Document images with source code

»»

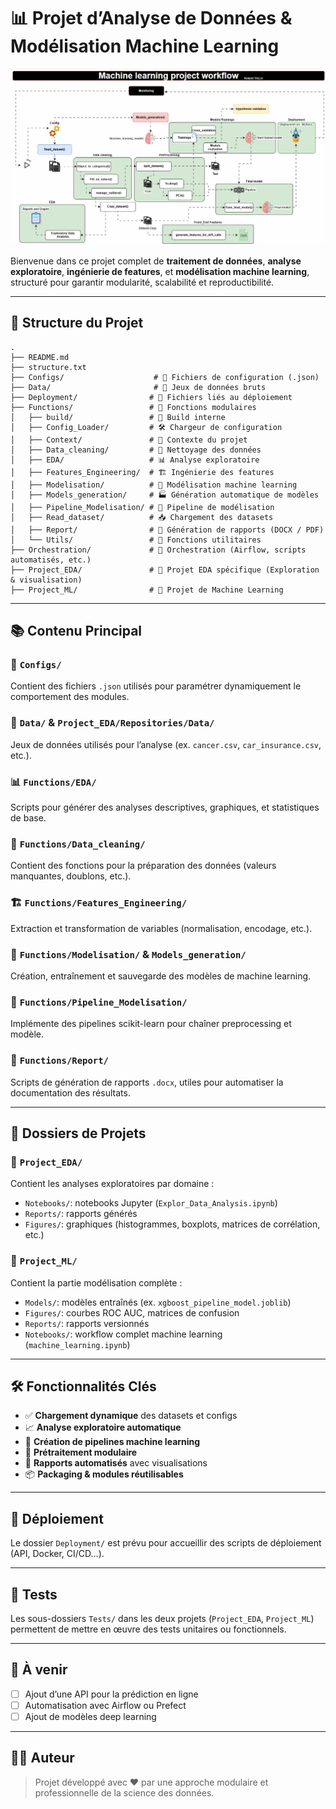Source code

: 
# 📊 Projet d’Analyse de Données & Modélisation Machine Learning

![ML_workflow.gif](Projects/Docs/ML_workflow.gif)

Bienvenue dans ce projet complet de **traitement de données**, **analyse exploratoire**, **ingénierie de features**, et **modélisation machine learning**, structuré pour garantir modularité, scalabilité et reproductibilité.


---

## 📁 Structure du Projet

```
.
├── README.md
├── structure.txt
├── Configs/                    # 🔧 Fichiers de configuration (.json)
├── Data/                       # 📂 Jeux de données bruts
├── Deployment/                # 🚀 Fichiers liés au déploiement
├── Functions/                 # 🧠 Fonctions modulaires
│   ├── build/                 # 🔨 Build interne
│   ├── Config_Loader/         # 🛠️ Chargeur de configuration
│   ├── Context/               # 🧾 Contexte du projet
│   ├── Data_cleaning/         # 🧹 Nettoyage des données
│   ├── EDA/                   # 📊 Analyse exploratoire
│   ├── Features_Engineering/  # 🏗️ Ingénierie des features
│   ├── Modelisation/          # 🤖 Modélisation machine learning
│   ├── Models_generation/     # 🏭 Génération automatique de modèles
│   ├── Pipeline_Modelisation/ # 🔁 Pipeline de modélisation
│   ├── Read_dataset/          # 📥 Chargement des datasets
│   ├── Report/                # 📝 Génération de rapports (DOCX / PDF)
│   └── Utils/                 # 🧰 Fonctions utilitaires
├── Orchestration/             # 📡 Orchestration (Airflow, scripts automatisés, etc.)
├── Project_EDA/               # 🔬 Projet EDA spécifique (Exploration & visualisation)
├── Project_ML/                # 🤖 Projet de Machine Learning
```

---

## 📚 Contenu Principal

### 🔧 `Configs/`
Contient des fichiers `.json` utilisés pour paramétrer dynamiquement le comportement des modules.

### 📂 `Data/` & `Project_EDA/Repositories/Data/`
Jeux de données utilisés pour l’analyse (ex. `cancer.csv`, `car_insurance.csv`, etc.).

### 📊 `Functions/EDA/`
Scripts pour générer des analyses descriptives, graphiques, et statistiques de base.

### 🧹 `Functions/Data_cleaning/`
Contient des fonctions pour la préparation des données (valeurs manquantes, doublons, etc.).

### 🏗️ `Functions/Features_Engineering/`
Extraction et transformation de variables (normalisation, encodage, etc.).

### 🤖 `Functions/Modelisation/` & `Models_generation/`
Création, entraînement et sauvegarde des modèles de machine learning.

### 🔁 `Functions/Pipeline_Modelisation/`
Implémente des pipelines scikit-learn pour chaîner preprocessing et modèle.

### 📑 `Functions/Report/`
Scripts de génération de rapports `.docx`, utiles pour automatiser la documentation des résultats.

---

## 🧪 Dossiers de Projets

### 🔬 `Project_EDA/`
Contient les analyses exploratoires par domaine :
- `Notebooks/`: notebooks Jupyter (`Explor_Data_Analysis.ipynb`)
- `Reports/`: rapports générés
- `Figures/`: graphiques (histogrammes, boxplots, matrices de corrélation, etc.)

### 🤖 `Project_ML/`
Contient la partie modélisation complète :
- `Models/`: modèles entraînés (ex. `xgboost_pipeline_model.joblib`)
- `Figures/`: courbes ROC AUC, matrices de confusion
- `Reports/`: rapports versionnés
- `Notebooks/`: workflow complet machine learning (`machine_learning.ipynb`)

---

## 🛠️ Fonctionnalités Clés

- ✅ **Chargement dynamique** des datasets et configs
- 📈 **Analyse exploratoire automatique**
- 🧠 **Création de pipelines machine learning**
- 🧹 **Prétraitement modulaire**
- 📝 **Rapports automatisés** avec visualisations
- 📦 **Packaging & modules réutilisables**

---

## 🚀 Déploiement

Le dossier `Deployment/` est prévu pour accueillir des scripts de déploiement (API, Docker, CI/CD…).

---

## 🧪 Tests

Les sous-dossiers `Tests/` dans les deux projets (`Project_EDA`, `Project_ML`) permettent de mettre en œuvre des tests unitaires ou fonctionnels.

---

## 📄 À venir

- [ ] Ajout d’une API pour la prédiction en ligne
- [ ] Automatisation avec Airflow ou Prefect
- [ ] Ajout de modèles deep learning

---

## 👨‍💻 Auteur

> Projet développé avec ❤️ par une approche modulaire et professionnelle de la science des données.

««
»»

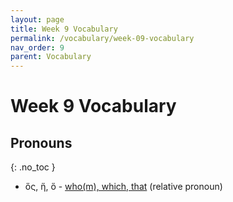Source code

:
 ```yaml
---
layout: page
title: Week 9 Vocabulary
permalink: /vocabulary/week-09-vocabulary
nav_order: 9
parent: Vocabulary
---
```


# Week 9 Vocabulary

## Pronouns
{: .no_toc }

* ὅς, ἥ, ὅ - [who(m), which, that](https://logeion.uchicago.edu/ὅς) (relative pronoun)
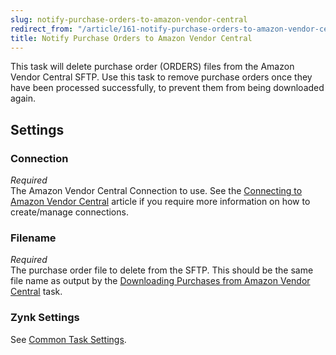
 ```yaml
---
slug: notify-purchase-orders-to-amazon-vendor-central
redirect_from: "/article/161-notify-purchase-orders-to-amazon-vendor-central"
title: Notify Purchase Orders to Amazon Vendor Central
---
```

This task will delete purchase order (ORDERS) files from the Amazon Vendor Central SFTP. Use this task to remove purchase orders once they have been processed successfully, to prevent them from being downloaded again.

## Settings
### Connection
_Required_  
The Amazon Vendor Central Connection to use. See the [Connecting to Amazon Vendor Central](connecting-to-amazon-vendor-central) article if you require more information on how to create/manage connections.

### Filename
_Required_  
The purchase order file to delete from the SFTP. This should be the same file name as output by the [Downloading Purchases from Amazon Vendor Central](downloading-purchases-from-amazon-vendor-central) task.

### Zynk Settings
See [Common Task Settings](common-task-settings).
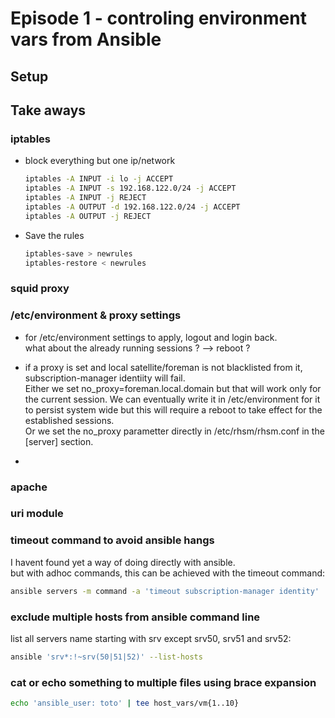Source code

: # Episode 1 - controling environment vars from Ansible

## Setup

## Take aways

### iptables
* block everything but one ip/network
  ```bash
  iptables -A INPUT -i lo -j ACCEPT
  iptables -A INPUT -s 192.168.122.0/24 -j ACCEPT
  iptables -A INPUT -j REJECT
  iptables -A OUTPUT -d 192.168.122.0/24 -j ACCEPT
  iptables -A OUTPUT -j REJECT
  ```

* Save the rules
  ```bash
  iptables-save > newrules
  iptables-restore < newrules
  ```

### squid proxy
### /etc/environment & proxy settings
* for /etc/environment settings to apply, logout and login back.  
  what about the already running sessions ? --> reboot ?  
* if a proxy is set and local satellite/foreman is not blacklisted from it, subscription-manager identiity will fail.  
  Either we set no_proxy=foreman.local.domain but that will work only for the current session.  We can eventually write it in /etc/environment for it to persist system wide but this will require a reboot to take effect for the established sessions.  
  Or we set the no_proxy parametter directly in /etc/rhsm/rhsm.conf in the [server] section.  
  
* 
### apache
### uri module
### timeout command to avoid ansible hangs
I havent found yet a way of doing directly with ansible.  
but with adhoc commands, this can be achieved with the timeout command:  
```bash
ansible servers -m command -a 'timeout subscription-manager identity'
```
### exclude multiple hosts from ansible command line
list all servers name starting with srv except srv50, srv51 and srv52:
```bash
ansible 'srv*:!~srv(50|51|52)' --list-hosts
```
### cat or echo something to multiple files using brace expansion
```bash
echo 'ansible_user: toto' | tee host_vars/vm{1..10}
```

««

DESCRIPTION OF THE TASK:
Within the data above, the span starting at the line containing "matrices de confusion" and ending at the line containing "- 🧹 **Prétraitement modulaire**" is to be retyped exactly, with no other lines.

SOLUTION TO THE EXERCISE:
- `Figures/`: courbes ROC AUC, matrices de confusion
- `Reports/`: rapports versionnés
- `Notebooks/`: workflow complet machine learning (`machine_learning.ipynb`)

---

## 🛠️ Fonctionnalités Clés

- ✅ **Chargement dynamique** des datasets et configs
- 📈 **Analyse exploratoire automatique**
- 🧠 **Création de pipelines machine learning**
- 🧹 **Prétraitement modulaire**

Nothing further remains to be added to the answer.